Local law-enforcement officials have stepped up efforts to arrest producers and distributors of methamphetamine, issuing seven search warrants and making 12 arrests in the last 10 days.
However, there is a feeling the arrests are just the tip of the iceberg.
“I do not expect this to let up,” said Capt. Lonnie Berry of the Portales Police Department, which has been working with other area agencies to combat the production and distribution of the highly addictive stimulant.
“We’re stepping up more of an effort,” Berry said. “We want to be more pro-active in enforcement. It’s just a combined thing with us and the sheriff’s department. The adult probation office has really stepped up to help us.”
Berry said the departments had a meeting on March 21 and decided to work to keep Portales and Roosevelt County from being a prime location to set up a meth lab.
“After the most recent homicide,” Berry said, “we thought it would be a time to do some heavy narcotic enforcement to get an edge on the methamphetamine use in Portales and more specifically the methamphetamine sales.”
Berry would not say whether or not officials believe the slayings of Odis and Doris Newman early in March were drug-related, but said the investigation turned up a lot of narcotic information.
Methamphetamine, officials say, is a problem drug in smaller communities. Part of that may be due to the ease of producing the drug. Many Internet sites give detailed instructions on producing methamphetamine and the ingredients used are common household items.
Two key ingredients in meth production are iodine and anhydrous ammonia, which are used by dairies and farms, respectively.

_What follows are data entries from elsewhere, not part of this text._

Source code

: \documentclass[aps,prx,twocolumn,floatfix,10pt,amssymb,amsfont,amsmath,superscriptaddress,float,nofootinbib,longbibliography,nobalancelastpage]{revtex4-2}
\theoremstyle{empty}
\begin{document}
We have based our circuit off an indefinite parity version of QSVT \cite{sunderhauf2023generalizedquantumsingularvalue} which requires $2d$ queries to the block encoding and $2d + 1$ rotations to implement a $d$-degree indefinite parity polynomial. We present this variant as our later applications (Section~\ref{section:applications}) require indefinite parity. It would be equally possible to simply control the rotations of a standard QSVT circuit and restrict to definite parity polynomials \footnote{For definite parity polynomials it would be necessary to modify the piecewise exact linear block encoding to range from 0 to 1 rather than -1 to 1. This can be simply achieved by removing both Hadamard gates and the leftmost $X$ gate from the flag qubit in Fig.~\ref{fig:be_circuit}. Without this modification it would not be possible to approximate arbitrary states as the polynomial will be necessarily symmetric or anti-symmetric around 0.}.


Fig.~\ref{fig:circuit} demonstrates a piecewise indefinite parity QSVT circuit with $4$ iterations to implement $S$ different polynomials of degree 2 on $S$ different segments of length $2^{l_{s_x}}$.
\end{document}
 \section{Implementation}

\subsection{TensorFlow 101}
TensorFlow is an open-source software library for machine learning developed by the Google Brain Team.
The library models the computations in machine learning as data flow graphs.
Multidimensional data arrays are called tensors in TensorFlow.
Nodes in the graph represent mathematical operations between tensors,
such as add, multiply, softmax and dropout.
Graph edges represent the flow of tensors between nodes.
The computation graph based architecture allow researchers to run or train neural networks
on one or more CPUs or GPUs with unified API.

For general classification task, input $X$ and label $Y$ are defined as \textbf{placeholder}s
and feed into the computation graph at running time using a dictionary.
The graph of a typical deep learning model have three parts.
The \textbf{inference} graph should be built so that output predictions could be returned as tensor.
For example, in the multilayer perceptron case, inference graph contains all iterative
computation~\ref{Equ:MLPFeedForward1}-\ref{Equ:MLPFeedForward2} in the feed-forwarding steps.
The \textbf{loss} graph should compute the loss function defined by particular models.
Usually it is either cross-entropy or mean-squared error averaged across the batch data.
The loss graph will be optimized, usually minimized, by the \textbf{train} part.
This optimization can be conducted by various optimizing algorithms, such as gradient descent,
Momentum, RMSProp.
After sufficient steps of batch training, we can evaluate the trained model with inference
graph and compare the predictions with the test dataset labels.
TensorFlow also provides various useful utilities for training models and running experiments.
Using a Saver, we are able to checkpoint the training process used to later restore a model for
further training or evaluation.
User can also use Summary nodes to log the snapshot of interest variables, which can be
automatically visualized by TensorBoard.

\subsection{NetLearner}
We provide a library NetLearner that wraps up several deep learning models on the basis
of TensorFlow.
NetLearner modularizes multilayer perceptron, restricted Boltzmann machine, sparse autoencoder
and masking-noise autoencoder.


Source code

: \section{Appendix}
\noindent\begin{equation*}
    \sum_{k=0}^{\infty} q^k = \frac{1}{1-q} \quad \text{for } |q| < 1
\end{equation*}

Iodine is used as a disinfectant for a cow’s teats, while anhydrous ammonia is used as a fertilizer.
Though methamphetamine has been around for more than two decades, some in the dairy industry said they are just becoming aware of the chemicals involved.
“I don’t think it would be that easy to get (iodine) from the dairy,” said Portales’ Alva Carter, who is the chairman of the Southwest Dairy Farmers of America council. “In most of the dairies here in Roosevelt County, (iodine) would be in 55-gallon drums.”
Other common meth-making ingredients include aluminum foil, starter fluid, paint thinner, benzene, cold medicine and ephedrine.
The goal of law enforcement, Berry said, is to target small dealers in an effort to send a message to larger distributors to avoid setting up shop in Portales.
So far, none of the arrests made have provided connections to bigger meth producers. In fact, Berry said the seven search warrants are in no way connected to each other.
Two arrests were made within three blocks of each other near City Park according to arrest reports, but Berry said one of those arrests happened through a delivery sting.
“Methamphetamine doesn’t seem to be a drug that’s with one race or one gender,” said Berry, who said the ages of those arrested have ranged from 18 to mid-50s.